_Work instructions:_
Where the string "Gershgorin" occurs in a line of the data below, that line should be copied.

_Given information:_
══════════
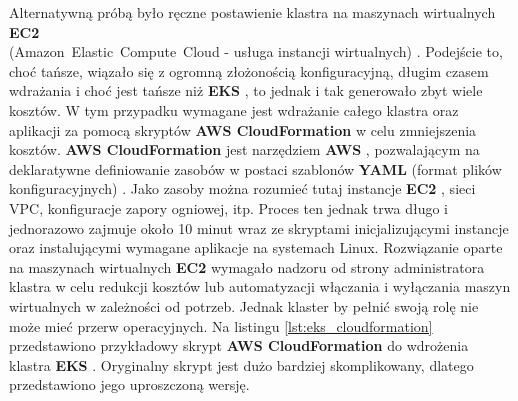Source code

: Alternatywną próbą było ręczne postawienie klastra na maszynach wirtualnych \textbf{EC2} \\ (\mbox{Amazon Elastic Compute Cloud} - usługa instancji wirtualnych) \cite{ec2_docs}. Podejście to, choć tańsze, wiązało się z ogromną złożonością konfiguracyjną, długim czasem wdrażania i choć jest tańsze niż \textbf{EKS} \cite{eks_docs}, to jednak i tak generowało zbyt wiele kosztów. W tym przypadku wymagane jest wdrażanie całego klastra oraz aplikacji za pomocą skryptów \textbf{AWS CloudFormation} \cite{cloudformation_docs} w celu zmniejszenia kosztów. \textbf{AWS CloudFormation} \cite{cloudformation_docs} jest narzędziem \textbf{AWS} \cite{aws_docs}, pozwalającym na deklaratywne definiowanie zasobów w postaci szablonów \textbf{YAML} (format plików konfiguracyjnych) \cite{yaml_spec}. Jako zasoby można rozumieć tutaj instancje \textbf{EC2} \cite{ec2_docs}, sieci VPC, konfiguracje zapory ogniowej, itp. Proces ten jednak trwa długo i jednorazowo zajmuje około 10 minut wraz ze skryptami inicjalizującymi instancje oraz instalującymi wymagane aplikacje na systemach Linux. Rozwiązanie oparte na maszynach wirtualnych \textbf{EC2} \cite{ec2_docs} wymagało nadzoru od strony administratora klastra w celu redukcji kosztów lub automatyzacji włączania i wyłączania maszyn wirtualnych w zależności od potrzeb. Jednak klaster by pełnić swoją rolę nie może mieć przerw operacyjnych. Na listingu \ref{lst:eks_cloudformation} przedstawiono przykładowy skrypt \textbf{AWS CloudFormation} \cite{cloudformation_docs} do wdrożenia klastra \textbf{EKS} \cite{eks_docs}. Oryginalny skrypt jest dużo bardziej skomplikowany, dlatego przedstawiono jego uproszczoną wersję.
══════════
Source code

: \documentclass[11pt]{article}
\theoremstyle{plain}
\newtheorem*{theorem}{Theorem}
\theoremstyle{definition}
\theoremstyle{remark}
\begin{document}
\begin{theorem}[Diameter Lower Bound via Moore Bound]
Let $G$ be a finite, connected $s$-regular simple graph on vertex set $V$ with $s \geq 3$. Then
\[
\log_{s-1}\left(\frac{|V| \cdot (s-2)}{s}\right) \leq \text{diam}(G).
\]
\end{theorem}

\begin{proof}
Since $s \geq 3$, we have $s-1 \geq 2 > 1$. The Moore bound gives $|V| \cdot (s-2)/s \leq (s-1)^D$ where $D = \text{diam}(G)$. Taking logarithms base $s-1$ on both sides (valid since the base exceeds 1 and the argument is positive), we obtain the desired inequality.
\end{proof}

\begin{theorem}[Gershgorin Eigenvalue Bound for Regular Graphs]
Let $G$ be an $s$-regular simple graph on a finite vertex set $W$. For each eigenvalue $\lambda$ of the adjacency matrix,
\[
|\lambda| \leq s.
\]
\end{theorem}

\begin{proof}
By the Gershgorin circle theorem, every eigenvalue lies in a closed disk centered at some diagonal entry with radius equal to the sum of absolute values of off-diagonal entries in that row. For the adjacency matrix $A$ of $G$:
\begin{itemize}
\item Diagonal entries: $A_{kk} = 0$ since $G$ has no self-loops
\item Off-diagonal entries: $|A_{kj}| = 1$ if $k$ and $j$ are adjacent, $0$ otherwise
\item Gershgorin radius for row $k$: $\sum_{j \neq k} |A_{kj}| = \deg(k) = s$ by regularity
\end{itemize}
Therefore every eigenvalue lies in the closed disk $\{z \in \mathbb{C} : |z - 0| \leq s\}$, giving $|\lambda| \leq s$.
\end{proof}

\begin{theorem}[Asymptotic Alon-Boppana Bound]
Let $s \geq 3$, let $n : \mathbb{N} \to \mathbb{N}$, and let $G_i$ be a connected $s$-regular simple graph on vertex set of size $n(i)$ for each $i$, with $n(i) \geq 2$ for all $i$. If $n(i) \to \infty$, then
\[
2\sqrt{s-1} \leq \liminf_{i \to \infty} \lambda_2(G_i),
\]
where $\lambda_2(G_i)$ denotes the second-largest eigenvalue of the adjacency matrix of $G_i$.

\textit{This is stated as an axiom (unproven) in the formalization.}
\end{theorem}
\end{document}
══════════
_Exercise result:_
\begin{theorem}[Gershgorin Eigenvalue Bound for Regular Graphs]
By the Gershgorin circle theorem, every eigenvalue lies in a closed disk centered at some diagonal entry with radius equal to the sum of absolute values of off-diagonal entries in that row. For the adjacency matrix $A$ of $G$:
\item Gershgorin radius for row $k$: $\sum_{j \neq k} |A_{kj}| = \deg(k) = s$ by regularity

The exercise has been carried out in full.